→ YOUR ASSIGNMENT: Search the records for "learning". Copy every line where it appears.

→ AVAILABLE DATA:
• • • •
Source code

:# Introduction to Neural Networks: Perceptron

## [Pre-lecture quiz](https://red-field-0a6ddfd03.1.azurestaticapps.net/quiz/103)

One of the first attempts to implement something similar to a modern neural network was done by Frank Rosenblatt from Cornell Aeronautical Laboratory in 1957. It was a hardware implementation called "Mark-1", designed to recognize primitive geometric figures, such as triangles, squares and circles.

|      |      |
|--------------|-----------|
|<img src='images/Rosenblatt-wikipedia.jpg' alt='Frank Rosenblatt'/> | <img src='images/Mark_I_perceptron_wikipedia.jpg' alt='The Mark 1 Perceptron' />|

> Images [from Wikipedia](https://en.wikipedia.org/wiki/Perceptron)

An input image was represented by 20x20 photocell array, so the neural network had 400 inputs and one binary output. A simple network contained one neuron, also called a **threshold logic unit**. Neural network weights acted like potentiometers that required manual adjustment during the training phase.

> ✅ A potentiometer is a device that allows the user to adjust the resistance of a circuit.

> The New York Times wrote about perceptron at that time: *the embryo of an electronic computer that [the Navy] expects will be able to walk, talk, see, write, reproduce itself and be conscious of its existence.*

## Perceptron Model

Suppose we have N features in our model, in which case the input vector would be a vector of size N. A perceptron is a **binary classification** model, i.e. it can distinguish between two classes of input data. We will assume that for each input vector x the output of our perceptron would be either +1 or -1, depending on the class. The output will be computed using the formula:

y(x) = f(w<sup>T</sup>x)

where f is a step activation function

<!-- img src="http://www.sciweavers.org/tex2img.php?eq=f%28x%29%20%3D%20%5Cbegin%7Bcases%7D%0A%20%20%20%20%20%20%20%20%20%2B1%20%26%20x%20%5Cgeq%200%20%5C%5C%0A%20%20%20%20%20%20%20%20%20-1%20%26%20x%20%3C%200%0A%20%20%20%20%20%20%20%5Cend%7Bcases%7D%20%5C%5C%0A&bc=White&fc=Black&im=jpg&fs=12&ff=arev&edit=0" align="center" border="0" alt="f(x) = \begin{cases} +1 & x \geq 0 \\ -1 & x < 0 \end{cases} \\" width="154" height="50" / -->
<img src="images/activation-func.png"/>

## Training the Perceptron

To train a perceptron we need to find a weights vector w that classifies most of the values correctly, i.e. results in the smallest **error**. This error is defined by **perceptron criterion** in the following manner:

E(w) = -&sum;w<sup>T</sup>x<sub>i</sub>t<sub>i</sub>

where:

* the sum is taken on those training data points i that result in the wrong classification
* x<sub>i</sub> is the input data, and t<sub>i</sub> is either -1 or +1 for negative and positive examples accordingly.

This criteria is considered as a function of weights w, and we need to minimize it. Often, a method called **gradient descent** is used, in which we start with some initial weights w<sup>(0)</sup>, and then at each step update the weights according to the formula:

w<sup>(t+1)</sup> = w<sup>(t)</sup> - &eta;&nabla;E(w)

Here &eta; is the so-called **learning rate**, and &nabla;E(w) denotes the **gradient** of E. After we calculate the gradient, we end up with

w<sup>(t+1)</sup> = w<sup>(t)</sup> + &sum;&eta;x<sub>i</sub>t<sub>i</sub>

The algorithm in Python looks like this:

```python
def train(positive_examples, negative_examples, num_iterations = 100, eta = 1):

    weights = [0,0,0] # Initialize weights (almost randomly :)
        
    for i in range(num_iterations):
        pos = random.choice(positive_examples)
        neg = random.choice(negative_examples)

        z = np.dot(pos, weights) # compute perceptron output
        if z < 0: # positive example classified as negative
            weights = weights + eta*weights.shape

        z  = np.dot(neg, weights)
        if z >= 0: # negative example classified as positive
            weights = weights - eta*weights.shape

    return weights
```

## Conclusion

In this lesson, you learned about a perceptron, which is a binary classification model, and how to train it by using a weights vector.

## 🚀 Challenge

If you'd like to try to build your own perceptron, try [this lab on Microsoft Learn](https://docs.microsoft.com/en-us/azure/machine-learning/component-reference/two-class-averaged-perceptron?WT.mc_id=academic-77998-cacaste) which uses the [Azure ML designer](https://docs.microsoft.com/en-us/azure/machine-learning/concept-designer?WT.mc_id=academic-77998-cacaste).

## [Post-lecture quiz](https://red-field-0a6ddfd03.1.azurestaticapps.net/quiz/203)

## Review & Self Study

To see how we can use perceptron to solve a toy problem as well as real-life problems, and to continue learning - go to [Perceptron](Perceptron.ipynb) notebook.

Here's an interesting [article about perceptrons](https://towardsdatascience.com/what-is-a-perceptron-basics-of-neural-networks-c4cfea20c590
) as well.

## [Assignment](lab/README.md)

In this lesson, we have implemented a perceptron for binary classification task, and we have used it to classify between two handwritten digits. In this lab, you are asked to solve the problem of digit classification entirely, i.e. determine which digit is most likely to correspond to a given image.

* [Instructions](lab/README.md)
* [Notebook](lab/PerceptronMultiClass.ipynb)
• • • •
→ SOLUTION BELOW:
Here &eta; is the so-called **learning rate**, and &nabla;E(w) denotes the **gradient** of E. After we calculate the gradient, we end up with
If you'd like to try to build your own perceptron, try [this lab on Microsoft Learn](https://docs.microsoft.com/en-us/azure/machine-learning/component-reference/two-class-averaged-perceptron?WT.mc_id=academic-77998-cacaste) which uses the [Azure ML designer](https://docs.microsoft.com/en-us/azure/machine-learning/concept-designer?WT.mc_id=academic-77998-cacaste).
To see how we can use perceptron to solve a toy problem as well as real-life problems, and to continue learning - go to [Perceptron](Perceptron.ipynb) notebook.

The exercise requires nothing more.